Copy out nothing but the line containing "method takes two" and the lines that follow it to the end of the entries, exactly as they stand.

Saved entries
########
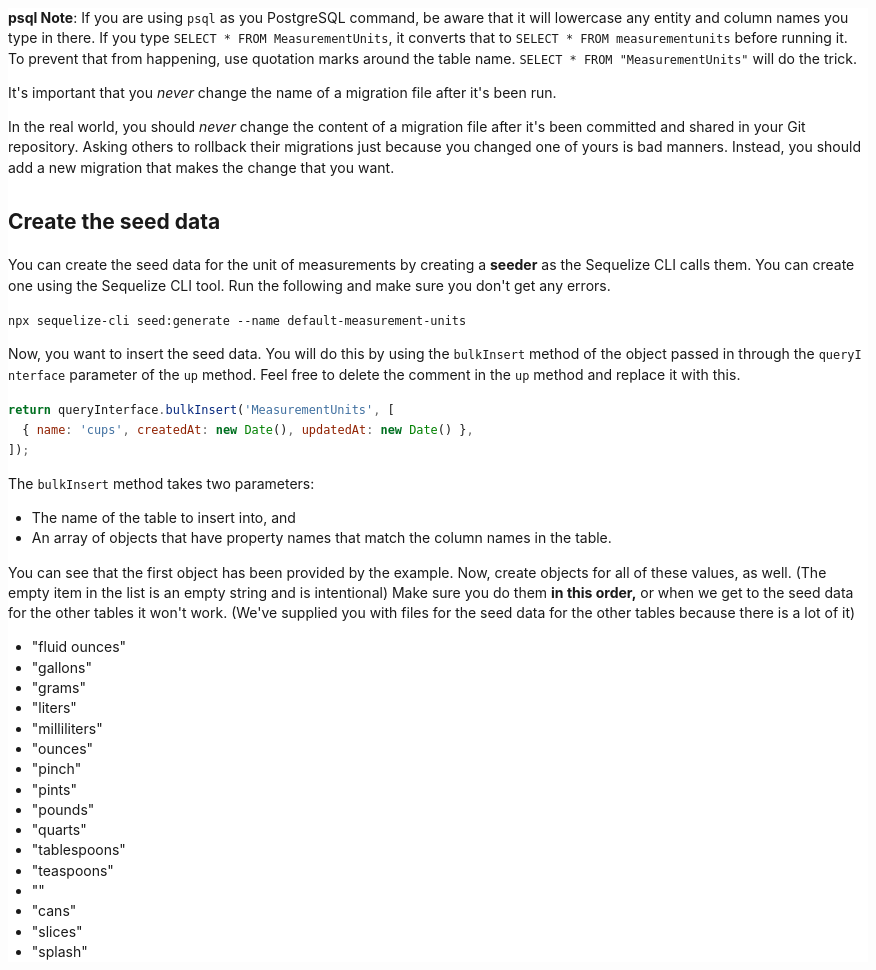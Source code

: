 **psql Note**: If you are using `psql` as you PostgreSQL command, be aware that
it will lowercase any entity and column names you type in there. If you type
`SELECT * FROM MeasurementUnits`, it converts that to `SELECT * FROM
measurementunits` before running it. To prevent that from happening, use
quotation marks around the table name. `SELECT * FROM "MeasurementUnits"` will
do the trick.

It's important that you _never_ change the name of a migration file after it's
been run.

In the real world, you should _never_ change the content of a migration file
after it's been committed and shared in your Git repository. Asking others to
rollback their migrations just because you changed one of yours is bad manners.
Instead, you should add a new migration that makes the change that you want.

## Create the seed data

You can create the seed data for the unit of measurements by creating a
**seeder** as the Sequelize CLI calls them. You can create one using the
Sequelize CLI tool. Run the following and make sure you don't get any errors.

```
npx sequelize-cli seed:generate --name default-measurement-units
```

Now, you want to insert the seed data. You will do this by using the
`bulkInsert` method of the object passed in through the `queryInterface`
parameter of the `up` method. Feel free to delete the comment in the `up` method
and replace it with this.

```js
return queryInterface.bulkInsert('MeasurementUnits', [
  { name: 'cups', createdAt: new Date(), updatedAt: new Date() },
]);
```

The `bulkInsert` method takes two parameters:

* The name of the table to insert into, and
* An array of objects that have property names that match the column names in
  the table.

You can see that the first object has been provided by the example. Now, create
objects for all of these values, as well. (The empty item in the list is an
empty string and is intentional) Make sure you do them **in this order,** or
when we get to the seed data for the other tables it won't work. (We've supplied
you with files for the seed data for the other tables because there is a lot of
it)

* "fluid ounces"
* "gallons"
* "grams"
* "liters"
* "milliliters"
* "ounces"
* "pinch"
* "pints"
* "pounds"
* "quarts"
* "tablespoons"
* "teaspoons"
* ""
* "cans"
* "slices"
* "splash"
########
Completed exercise
The `bulkInsert` method takes two parameters:

* The name of the table to insert into, and
* An array of objects that have property names that match the column names in
  the table.

You can see that the first object has been provided by the example. Now, create
objects for all of these values, as well. (The empty item in the list is an
empty string and is intentional) Make sure you do them **in this order,** or
when we get to the seed data for the other tables it won't work. (We've supplied
you with files for the seed data for the other tables because there is a lot of
it)

* "fluid ounces"
* "gallons"
* "grams"
* "liters"
* "milliliters"
* "ounces"
* "pinch"
* "pints"
* "pounds"
* "quarts"
* "tablespoons"
* "teaspoons"
* ""
* "cans"
* "slices"
* "splash"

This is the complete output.